La vía legal de la oposición cubana: camino inoperante bajo la dictadura

En la novela española La vida del Lazarillo de Tormes, un pasaje condensa buena parte de la trama y deja lecciones duraderas: el joven Lázaro confía en su amo ciego cuando este le indica que acerque el oído a la estatua del colosal berraco que corona el puente romano de Salamanca, y, al hacerlo, recibe un golpe brutal. Es un acto de violencia que marca el instante en que Lázaro despierta de su inocencia y empieza a comprender el mundo. Hizo lo que todos deberíamos: aprendió la lección para no volver a ser engañado.

Esa precisamente es la base del conocimiento. No en balde el eslogan de Google Academic parte de una frase de Isaac Newton: «Si he visto más, es poniéndome sobre los hombros de gigantes».

En las últimas décadas, una parte de la oposición cubana ha abogado por un enfoque legalista para promover cambios políticos en la Isla. Dicha estrategia busca aprovechar los mecanismos contemplados en las leyes con la esperanza de abrir espacios democráticos. Sin embargo, la evidencia acumulada mediante la práctica —como la estatua salmantina que golpeó a Lázaro— sugiere que confiar exclusivamente en ese camino es, a estas alturas, una propuesta trasnochada por ineficaz. El régimen hace la ley… y la manipula a su antojo.

Hace menos de una semana, sin previo aviso ni consulta, el Parlamento se sacó de la manga una modificación a la Constitución de 2019 que elimina el límite de edad de sesenta años como requisito para ser elegido presidente en un primer mandato. También hace apenas unos días se conmemoró el fallecimiento, en un sospechoso accidente de tránsito, del líder opositor Oswaldo Payá, impulsor del Proyecto Varela y uno de los primeros en demostrar ―al intentarlo―, la inviabilidad de reformas dentro del marco legal establecido por la Constitución de la República.

Proyecto Varela: petición de reforma al amparo de la Constitución de 1976

El caso paradigmático del Proyecto Varela tomó por base la letra del artículo 86 (g) de la Constitución de 1976, el cual establecía que la iniciativa de las leyes competía a los ciudadanos y fijaba como «requisito indispensable que ejerciten la iniciativa diez mil ciudadanos, por lo menos, que tengan condición de electores».

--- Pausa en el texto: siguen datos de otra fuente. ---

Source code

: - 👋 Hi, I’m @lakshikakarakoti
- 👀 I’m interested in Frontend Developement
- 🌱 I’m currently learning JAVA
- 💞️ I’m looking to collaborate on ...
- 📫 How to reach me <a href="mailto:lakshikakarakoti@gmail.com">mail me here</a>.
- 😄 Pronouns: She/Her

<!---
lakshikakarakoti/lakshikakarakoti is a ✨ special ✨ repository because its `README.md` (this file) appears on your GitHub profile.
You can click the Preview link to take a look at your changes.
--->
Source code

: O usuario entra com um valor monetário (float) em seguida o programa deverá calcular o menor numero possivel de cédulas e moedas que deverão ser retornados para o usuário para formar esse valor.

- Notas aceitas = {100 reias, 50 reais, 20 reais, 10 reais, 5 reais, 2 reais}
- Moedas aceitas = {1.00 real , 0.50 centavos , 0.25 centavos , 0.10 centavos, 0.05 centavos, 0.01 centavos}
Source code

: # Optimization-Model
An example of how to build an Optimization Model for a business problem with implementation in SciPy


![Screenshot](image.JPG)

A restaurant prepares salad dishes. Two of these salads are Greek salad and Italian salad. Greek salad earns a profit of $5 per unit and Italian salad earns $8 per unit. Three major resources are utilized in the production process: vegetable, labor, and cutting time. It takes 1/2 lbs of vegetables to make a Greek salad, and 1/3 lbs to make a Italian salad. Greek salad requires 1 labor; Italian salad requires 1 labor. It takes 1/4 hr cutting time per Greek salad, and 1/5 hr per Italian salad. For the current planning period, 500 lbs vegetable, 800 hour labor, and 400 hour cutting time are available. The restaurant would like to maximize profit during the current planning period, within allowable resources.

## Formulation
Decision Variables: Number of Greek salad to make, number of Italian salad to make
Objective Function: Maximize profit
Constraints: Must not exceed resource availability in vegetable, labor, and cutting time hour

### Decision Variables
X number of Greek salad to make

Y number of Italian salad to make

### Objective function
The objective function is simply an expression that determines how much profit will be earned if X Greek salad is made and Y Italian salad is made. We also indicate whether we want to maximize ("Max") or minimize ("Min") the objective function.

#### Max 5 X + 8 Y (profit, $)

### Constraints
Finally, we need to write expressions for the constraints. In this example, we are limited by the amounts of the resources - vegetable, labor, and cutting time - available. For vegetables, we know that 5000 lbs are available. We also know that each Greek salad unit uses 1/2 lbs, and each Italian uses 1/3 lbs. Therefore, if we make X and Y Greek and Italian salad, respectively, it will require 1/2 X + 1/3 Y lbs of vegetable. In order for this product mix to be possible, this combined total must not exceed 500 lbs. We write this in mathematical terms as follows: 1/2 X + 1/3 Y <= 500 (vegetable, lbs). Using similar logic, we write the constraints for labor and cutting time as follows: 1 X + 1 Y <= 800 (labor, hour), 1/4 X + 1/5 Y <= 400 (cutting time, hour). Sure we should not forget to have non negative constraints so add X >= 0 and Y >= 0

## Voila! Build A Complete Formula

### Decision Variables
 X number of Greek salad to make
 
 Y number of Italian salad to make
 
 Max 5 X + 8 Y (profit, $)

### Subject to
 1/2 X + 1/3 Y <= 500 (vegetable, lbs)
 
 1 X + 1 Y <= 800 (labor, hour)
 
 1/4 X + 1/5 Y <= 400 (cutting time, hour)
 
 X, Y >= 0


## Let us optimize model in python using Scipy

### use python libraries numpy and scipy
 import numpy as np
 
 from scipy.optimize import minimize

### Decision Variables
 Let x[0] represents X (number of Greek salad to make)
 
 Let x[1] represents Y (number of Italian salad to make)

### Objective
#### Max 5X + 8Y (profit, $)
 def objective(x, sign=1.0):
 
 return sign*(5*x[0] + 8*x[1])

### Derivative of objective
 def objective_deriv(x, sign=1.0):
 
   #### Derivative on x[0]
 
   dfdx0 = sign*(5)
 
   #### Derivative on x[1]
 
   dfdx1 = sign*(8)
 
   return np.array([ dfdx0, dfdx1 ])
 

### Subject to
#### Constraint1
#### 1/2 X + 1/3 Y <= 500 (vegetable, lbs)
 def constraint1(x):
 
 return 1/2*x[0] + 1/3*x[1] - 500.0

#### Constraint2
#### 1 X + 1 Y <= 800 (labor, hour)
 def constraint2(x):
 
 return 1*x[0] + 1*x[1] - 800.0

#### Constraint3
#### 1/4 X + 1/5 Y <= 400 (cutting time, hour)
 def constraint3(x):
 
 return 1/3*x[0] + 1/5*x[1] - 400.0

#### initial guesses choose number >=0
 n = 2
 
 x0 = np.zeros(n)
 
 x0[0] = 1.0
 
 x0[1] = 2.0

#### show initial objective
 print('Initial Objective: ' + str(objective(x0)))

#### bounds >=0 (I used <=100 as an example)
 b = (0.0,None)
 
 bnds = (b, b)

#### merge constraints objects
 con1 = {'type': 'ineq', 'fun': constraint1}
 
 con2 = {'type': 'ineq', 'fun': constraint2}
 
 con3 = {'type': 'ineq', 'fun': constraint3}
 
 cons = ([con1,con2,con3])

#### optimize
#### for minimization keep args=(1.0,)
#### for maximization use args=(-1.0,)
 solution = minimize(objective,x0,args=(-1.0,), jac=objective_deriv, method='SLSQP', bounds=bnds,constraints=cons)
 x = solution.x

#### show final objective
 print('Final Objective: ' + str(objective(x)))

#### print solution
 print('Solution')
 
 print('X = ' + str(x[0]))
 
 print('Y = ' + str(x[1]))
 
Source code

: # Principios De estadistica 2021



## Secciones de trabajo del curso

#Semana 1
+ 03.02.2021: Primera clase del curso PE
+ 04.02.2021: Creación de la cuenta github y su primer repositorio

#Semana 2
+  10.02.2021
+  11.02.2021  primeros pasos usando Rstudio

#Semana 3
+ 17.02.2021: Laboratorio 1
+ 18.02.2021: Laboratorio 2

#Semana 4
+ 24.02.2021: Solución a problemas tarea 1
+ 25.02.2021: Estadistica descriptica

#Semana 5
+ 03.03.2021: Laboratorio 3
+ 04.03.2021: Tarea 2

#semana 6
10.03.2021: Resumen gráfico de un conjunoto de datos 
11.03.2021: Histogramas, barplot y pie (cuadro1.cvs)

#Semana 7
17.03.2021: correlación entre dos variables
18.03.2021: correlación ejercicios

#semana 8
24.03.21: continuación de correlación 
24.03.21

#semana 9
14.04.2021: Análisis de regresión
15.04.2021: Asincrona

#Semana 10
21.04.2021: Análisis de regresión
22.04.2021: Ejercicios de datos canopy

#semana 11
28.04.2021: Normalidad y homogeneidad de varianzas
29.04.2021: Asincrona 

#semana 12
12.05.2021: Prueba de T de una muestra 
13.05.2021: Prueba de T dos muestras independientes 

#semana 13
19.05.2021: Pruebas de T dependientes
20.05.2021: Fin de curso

Payá aclaraba que su propuesta no era «un proyecto o modelo de sociedad», sino «el primer paso para crear nuevas y mejores condiciones de derecho». La misma se articulaba en torno a cuatro ejes: los derechos a la libre expresión y libre asociación, la amnistía para los presos políticos, el derecho de los cubanos a formar empresas y una nueva ley electoral.

El último punto respondía, entre otras experiencias, al hecho de que en 1997 el propio Payá, junto a otros diez miembros del Movimiento Cristiano de Liberación, intentó postularse como candidato a diputado a la Asamblea Nacional, siendo la primera vez desde 1959 que se presentaban aspirantes ajenos al aparato oficial. A pesar de contar con cientos de firmas de respaldo, las comisiones electorales rechazaron sus candidaturas.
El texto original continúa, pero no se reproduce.